Lasagne pasta is one of the many types of pasta that are loved all over the world. It is a typical first course of Emilian gastronomy, a recipe known and appreciated throughout Italy with a reputation that has long since crossed national borders.
Lasagna is also the Italian Sunday dish par excellence, a tasty mix of puff pastry with egg, meat sauce, béchamel and Parmesan cheese, an inviting and appetizing dish that will make evereyone happy.
Lasagne Pasta History
Lasagne pasta was already known in Roman times. The Greek term “laganon” and the Latin “laganum” indicated square or rectangular sheets, made from a mixture of wheat flour, cooked in the oven or on the fire and stuffed with meat. To see the appearance of the cheese it would be necessary to wait until the 14th century. As a matter of fact, only during the Middle Ages we are able to find cookbooks in which their modern recipe begins to take shape.
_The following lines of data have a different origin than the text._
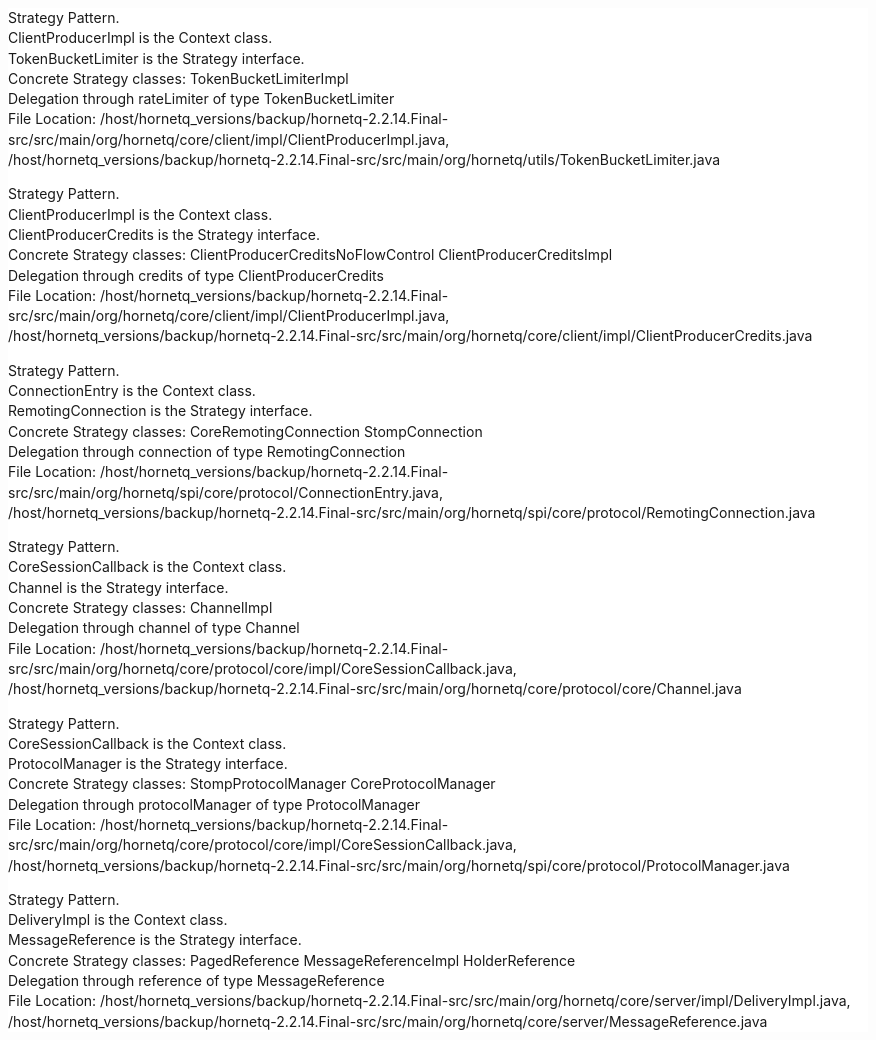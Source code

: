Strategy Pattern.  
ClientProducerImpl is the Context class.  
TokenBucketLimiter is the Strategy interface.  
Concrete Strategy classes:  TokenBucketLimiterImpl  
Delegation through rateLimiter of type TokenBucketLimiter  
File Location: /host/hornetq_versions/backup/hornetq-2.2.14.Final-src/src/main/org/hornetq/core/client/impl/ClientProducerImpl.java,  
               /host/hornetq_versions/backup/hornetq-2.2.14.Final-src/src/main/org/hornetq/utils/TokenBucketLimiter.java  

Strategy Pattern.  
ClientProducerImpl is the Context class.  
ClientProducerCredits is the Strategy interface.  
Concrete Strategy classes:  ClientProducerCreditsNoFlowControl ClientProducerCreditsImpl  
Delegation through credits of type ClientProducerCredits  
File Location: /host/hornetq_versions/backup/hornetq-2.2.14.Final-src/src/main/org/hornetq/core/client/impl/ClientProducerImpl.java,  
               /host/hornetq_versions/backup/hornetq-2.2.14.Final-src/src/main/org/hornetq/core/client/impl/ClientProducerCredits.java  

Strategy Pattern.  
ConnectionEntry is the Context class.  
RemotingConnection is the Strategy interface.  
Concrete Strategy classes:  CoreRemotingConnection StompConnection  
Delegation through connection of type RemotingConnection  
File Location: /host/hornetq_versions/backup/hornetq-2.2.14.Final-src/src/main/org/hornetq/spi/core/protocol/ConnectionEntry.java,  
               /host/hornetq_versions/backup/hornetq-2.2.14.Final-src/src/main/org/hornetq/spi/core/protocol/RemotingConnection.java  

Strategy Pattern.  
CoreSessionCallback is the Context class.  
Channel is the Strategy interface.   
Concrete Strategy classes:  ChannelImpl  
Delegation through channel of type Channel  
File Location: /host/hornetq_versions/backup/hornetq-2.2.14.Final-src/src/main/org/hornetq/core/protocol/core/impl/CoreSessionCallback.java,  
               /host/hornetq_versions/backup/hornetq-2.2.14.Final-src/src/main/org/hornetq/core/protocol/core/Channel.java  

Strategy Pattern.  
CoreSessionCallback is the Context class.  
ProtocolManager is the Strategy interface.  
Concrete Strategy classes:  StompProtocolManager CoreProtocolManager  
Delegation through protocolManager of type ProtocolManager  
File Location: /host/hornetq_versions/backup/hornetq-2.2.14.Final-src/src/main/org/hornetq/core/protocol/core/impl/CoreSessionCallback.java,  
               /host/hornetq_versions/backup/hornetq-2.2.14.Final-src/src/main/org/hornetq/spi/core/protocol/ProtocolManager.java  

Strategy Pattern.  
DeliveryImpl is the Context class.  
MessageReference is the Strategy interface.  
Concrete Strategy classes:  PagedReference MessageReferenceImpl HolderReference  
Delegation through reference of type MessageReference  
File Location: /host/hornetq_versions/backup/hornetq-2.2.14.Final-src/src/main/org/hornetq/core/server/impl/DeliveryImpl.java,  
               /host/hornetq_versions/backup/hornetq-2.2.14.Final-src/src/main/org/hornetq/core/server/MessageReference.java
The paternity of the lasagna is not entirely Emilian tho, in fact the appearance of the cheese in the recipe can be found in a recipe book of the Angevin Court of Naples. However, it will be only a few Bolognese restaurateurs who deposited the original recipe in the early 1900s. Finally, in 2003, the Italian Academy of Cuisine deposited the Bolognese lasagna recipe with the Bologna Chamber of Commerce.
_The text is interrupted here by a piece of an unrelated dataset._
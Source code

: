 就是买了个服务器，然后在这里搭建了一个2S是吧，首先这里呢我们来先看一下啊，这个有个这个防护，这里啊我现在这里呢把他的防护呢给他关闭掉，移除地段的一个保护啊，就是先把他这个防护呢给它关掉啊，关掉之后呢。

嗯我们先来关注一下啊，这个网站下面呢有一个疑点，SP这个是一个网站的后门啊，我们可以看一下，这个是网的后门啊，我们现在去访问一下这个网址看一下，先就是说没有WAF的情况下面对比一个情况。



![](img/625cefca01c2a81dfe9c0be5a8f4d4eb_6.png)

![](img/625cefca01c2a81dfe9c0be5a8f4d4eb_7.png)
That’s how the perfect recipe was created: fresh egg pasta sheet, meat sauce and bechamel. From the union of these three ingredients one of the most famous and loved dishes of Italian cuisine was born, lasagna.
Couriosity About Lasagna
Did you know that the original recipe for Bolognese lasagna requires egg pasta to be green? Yes, you read right! To obtain this color, spinach is combined during the preparation of normal egg puff pastry. The mixing of the spinach will release its typical green color when kneading, creating a beautiful and super tasty pasta sheet of a green color. To add a touch of green you could also use pesto, as we showed you in this recipe.